This group has consistently struggled to gain acceptance, and now they face the headwinds created by a new influx of people. In October 2016 the Council of Europe published a document that examined how Romani minorities in Europe were affected by the 2015-16 refugee crisis. One of the main effects cited in this document was the rise of right-wing populism and attitudes, which has resulted in an increased incidence of “Romaphobia” in politics and the media.

Integration

The link between the two groups is inescapable. Time and time again, Romani communities have been drawn into national asylum policy debates raising issues of inclusion, integration and belonging. Romaphobic ideas can be found in mainstream politics and media. It is not the sole preserve of the far right. In fact, the failure of different states to adequately integrate Roma has been used as a justification to exclude other asylum seekers.

While the Western Balkan route was still open, from Sept 2015 to March 2016, one of the plans to address the refugee crisis was the EU Emergency Relocation scheme. The Visegrad countries — the Czech Republic, Slovakia, Poland and Hungary — all openly opposed the quotas envisaged under this scheme, even though only Hungary was positioned on the route and was affected by a larger number of refugees seeking access.

The social-democratic Slovak prime minister, Robert Fico, justified his opposition to refugee quotas with following words:

“After all, let’s be honest, we aren’t even capable of integrating our own Romani fellow citizens, of whom we have hundreds of thousands. How can we integrate people who are somewhere completely else when it comes to lifestyle and religion?”

Opposition to refugee quotas was therefore legitimized by recourse to the Roma, and in the words not of an extremist party leader, but a prime minister from mainstream politics.

Selective Empathy

Of course, the refugee crisis has shown too that Europe can be welcoming to those in need. Post-Yugoslav states along the Western Balkan route took a more benevolent approach as highlighted by an incident in Croatia during October 2015.

It all started when a three-year-old girl was found in a park in the small town of Velika Gorica, half an hour’s drive from the capital, Zagreb. For a month Croatian authorities believed that the girl had become separated from her refugee parents while on her way to Western Europe. Local media were filled with sympathy and feverishly reported on the story, hoping to reunite the girl with her parents. After a month of speaking different Middle-Eastern languages to the girl, she responded to a local language: a Bayash language, which is spoken by a large number of Roma in Croatia.

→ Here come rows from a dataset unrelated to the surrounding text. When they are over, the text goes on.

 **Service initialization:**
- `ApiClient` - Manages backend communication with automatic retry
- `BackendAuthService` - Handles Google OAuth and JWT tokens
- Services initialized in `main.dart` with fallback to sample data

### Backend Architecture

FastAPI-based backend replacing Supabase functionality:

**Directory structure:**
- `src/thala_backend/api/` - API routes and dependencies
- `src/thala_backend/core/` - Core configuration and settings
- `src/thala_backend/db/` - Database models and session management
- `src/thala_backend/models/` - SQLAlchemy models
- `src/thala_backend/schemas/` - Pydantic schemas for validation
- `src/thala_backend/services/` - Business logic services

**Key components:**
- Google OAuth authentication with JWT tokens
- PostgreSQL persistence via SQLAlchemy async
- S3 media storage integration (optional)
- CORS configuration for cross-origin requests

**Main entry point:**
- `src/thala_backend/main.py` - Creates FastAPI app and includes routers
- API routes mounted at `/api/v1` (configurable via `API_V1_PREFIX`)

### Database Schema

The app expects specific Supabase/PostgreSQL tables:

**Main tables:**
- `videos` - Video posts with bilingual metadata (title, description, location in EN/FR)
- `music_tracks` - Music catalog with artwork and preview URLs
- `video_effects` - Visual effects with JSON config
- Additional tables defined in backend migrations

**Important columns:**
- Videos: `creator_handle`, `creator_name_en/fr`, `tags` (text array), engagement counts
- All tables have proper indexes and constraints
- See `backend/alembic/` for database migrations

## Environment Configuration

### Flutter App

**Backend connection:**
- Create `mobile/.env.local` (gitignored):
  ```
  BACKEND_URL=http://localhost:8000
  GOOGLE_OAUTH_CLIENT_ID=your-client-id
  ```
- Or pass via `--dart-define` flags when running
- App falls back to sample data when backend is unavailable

Immediately, the tone of the coverage changed. Croatian national television moved on to asking how parents could leave their child behind, even suggesting that the child was abandoned due to bad behaviour, as if this is something which Roma would do. The empathy and appeal to humanity was lost as soon as it was established that she was Roma and not an “innocent” refugee.

Policy Changes

The Roma were caught in the crossfire again as the refugee crisis presented an opportunity to change asylum legislation. In October 2015, in response to the arrival of a large number of refugees, Germany changed its asylum policy to add new “safe countries of origin” — including Kosovo, Albania and Montenegro — to a list which included other Western Balkan countries.

It was an exercise in political expediency, which sought to slow the flow of refugees through the Balkan states as the refugee crisis ramped up. And so while Germany accepted refugees from some countries (such as Syria) under the new policy, Roma can now be returned to countries of origin in the Western Balkans. It is, however, questionable, if after decades living in Germany, they have anywhere to return to. And there is the obvious question of whether they are indeed safe in the countries now designated as such, when there is evidence to the contrary from Roma testimony.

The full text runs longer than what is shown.